Disclaimer: I still take notes sometimes. And I regularly highlight on my Kindle.

But a while ago, a lecturer told me to never take notes while listening to lectures. His reason? When you take notes, you’re not actually listening to the lecture. You’re engaging your brain less.

I’ve started to apply the same logic to reading.

Here are a couple of reasons why I don’t take notes while I’m reading anymore.

  1. It’s distracting. Whether it’s pulling out my phone (which itself is addictive and makes it harder to focus on reading) or whipping out the notebook, it breaks the mental concentration needed for a meatier book. It might also mean you’re less likely to remember the thing you’re reading.

    Plus, it just takes you out of the book. The best reading experience is an immersive one.
    That said, taking notes after a reading session (or lecture) might be a great way to optimize learning without distracting from the reading itself.
  2. It slows the reading process. If you find a memory-retention benefit with notetaking, then go right ahead. But as I’ve pointed out, I tend to benefit from reading actively instead of recording information outside my brain. If notetaking isn’t helping retention – or worse, if it’s hurting it – then you might as well do without the distraction and the slower reading process and read more and more quickly.

    While you’re at it, stop reading crappy books.

  3. It doesn’t tax the memory. If you are thinking while you write, this might not be the case. But most of us just copy some text down and that counts as our “studying”. But copying something down doesn’t mean you’ve learned it or integrated it. In fact, writing something down (especially typing it) may not tax the memory the way it needs to be taxed.

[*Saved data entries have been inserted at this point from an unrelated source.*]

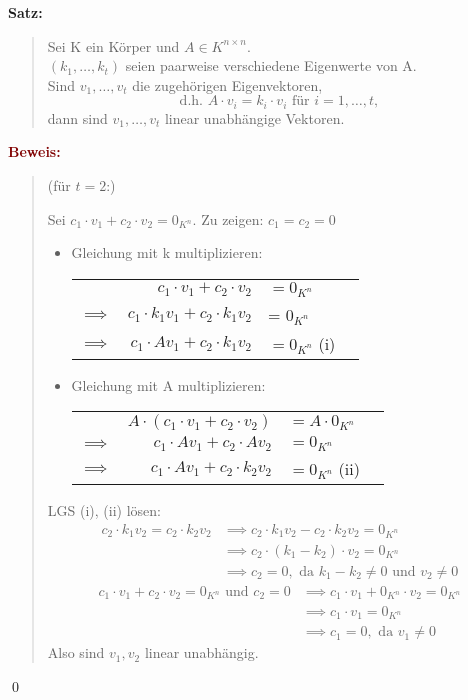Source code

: \documentclass{article}
\newcommand{\dgr}[1]{\textcolor{dgr}{#1}}
\newcommand{\maroon}[1]{\textcolor{maroon}{#1}}
\newcommand{\se}[1]{\dgr{\textbf{Satz: }}\begin{quote}#1\end{quote}}
\newcommand{\pr}[1]{\maroon{\textbf{Beweis: }}\begin{quote}#1\end{quote}\qed}
\begin{document}
\se{
    Sei K ein Körper und $A \in K^{n \times n}$.\\
    $(k_1, \dots, k_t)$ seien paarweise verschiedene Eigenwerte von A.\\
    Sind $v_1, \dots, v_t$ die zugehörigen Eigenvektoren,
    \[
        \text{d.h. } A \cdot v_i = k_i \cdot v_i \text{ für } i = 1, \dots, t,
    \]
    dann sind $v_1, \dots, v_t$ linear unabhängige Vektoren.
}

\pr{
    (für $t = 2$:)

    Sei $c_1 \cdot v_1 + c_2 \cdot v_2 = 0_{K^n}$. Zu zeigen: $c_1 = c_2 = 0$
    \begin{itemize}
        \item Gleichung mit k multiplizieren:
        
        \begin{tabular}{rrll}
            &$c_1 \cdot v_1 + c_2 \cdot v_2$ &$= 0_{K^n}$\\
            $\implies$& $c_1 \cdot k_1v_1 + c_2 \cdot k_1v_2$ &= $0_{K^n}$\\
            $\implies$& $c_1 \cdot Av_1 + c_2 \cdot k_1v_2$ &$= 0_{K^n}$ (i)
        \end{tabular}
        \item Gleichung mit A multiplizieren:
        
        \begin{tabular}{rrll}
            &$A \cdot (c_1 \cdot v_1 + c_2 \cdot v_2)$ &$= A \cdot 0_{K^n}$\\
            $\implies$& $c_1 \cdot Av_1 + c_2 \cdot Av_2$ &$= 0_{K^n}$\\
            $\implies$& $c_1 \cdot Av_1 + c_2 \cdot k_2v_2$ &$= 0_{K^n}$ (ii)
        \end{tabular}
    \end{itemize}
    LGS (i), (ii) lösen:
    \begin{align*}
        c_2 \cdot k_1v_2 = c_2 \cdot k_2v_2 &\implies c_2 \cdot k_1v_2 - c_2 \cdot k_2v_2 = 0_{K^n}\\
        &\implies c_2 \cdot (k_1 - k_2) \cdot v_2 = 0_{K^n}\\
        &\implies c_2 = 0, \text{ da $k_1 - k_2 \ne 0$ und $v_2 \ne 0$}
    \end{align*}
    \begin{align*}
        c_1 \cdot v_1 +c_2 \cdot v_2 = 0_{K^n} \text{ und } c_2 = 0 &\implies c_1 \cdot v_1 + 0_{K^n} \cdot v_2 = 0_{K^n}\\
        &\implies c_1 \cdot v_1 = 0_{K^n}\\
        &\implies c_1 = 0, \text{ da $v_1 \ne 0$}
    \end{align*}
    Also sind $v_1, v_2$ linear unabhängig.
}
\end{document}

    You know that slight stress that you feel in your brain when you’re thinking? It means you’re learning. Neural connections are being made. No pain, no gain. Literally.

 

So… what do I do instead?

As I’ve hinted at: I just think, even talk to myself to internalize the concepts and connections and visualize them. Or I think about things they remind me of. If something is of particular importance, I’ll take some time and write out a summary after I’m done reading. 

Memory is in part how we make connections, and connections need to be made actively. 

So keep thinking. And enjoy your reading rather than taking notes you might never go back to.